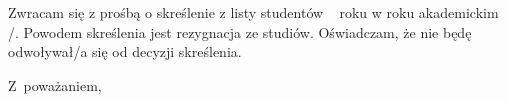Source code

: \documentclass{wmiisubmission}
\begin{document}
\cracowdate
{}
\studentaddress
\addressee{\piotrniemiec}

\vskip 3.0cm


\vskip 0.5cm

Zwracam się z prośbą o skreślenie z listy studentów \fillField{2cm}~ roku w roku
akademickim \fillField{1cm}/\fillField{1cm}. Powodem skreślenia jest rezygnacja
ze studiów.
Oświadczam, że nie będę odwoływał/a się od decyzji skreślenia.

\vskip 2.0cm

\hspace{\fill} Z~poważaniem, \hspace{2.0cm}

\vfill

\end{document}
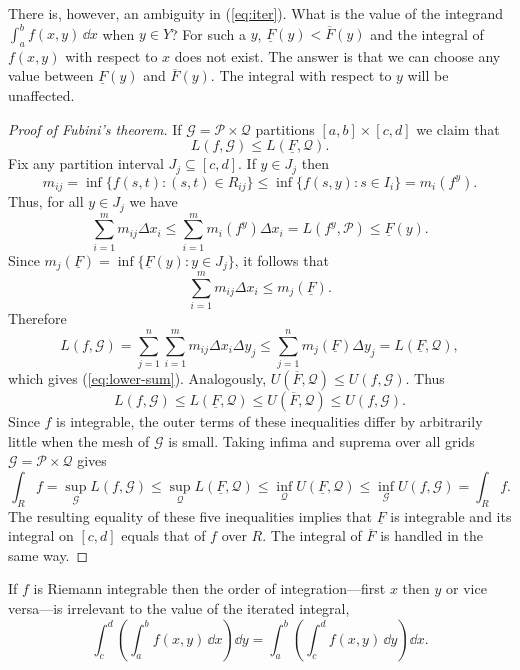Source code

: \documentclass[11pt]{article}
\begin{document}
There is, however, an ambiguity in (\ref{eq:iter}).  What is the value of the integrand $\int_a^b f(x,y) \, \dd x$ when $y \in Y$?  For such a $y$, $\underline{F}(y) < \overline{F}(y)$ and the integral of $f(x,y)$ with respect to $x$ does not exist.  The answer is that we can choose any value between $\underline{F}(y)$ and $\overline{F}(y)$.  The integral with respect to $y$ will be unaffected.

\begin{proof}[Proof of Fubini's theorem]
  If $\mathcal{G} = \mathcal{P} \times \mathcal{Q}$ partitions $[a,b] \times [c,d]$ we claim that
  \begin{equation}
    \label{eq:lower-sum}
    L(f, \mathcal{G}) \leqslant L(\underline{F}, \mathcal{Q}).
  \end{equation}
  Fix any partition interval $J_j \subseteq [c,d]$.  If $y \in J_j$ then
  \[
    m_{ij} = \inf \{ f(s,t) \colon (s,t) \in R_{ij} \} 
    \leqslant \inf \{ f(s,y) \colon s \in I_i \} = m_i(f^y).
  \]
  Thus, for all $y \in J_j$ we have
  \[
    \sum_{i=1}^m m_{ij} \Delta x_i \leqslant \sum_{i=1}^m m_i(f^y) \Delta x_i = L(f^y, \mathcal{P}) \leqslant \underline{F}(y).
  \]
  Since $m_j(\underline{F}) = \inf \{ \underline{F}(y) \colon y \in J_j\}$, it follows that
  \[
    \sum_{i=1}^m m_{ij} \Delta x_i \leqslant m_j(\underline{F}).
  \]
  Therefore
  \[
    L(f,\mathcal{G}) = \sum_{j=1}^n \sum_{i=1}^m m_{ij} \Delta x_i \Delta y_j \leqslant \sum_{j=1}^n m_j(\underline{F}) \Delta y_j = L(\underline{F}, \mathcal{Q}),
  \]
  which gives (\ref{eq:lower-sum}).  Analogously, $U(\overline{F}, \mathcal{Q}) \leqslant U(f,\mathcal{G})$.  Thus
  \[
    L(f,\mathcal{G}) \leqslant L(\underline{F},\mathcal{Q}) \leqslant U(\overline{F},\mathcal{Q}) \leqslant U(f,\mathcal{G}).
  \]
  Since $f$ is integrable, the outer terms of these inequalities differ by arbitrarily little when the mesh of $\mathcal{G}$ is small.  Taking infima and suprema over all grids $\mathcal{G} = \mathcal{P} \times \mathcal{Q}$ gives
  \[
    \int_R f = \sup_{\mathcal{G}} L(f,\mathcal{G}) \leqslant \sup_{\mathcal{Q}} L(\underline{F}, \mathcal{Q}) \leqslant \inf_{\mathcal{Q}} U(\underline{F},\mathcal{Q}) \leqslant \inf_{\mathcal{G}} U(f,\mathcal{G}) = \int_R f.
  \]
  The resulting equality of these five inequalities implies that $\underline{F}$ is integrable and its integral on $[c,d]$ equals that of $f$ over $R$.  The integral of $\overline{F}$ is handled in the same way.
\end{proof}

\begin{cor}
  If $f$ is Riemann integrable then the order of integration---first $x$ then $y$ or vice versa---is irrelevant to the value of the iterated integral,
  \[
    \int_c^d \left( \int_a^b f(x,y) \, \dd x \right) \dd y
    = \int_a^b \left( \int_c^d f(x,y) \, \dd y \right) \dd x.
  \]
\end{cor}
\end{document}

Required action
Determine how many lines in the data above contain the string "right". Give nothing except the number.

Your response
2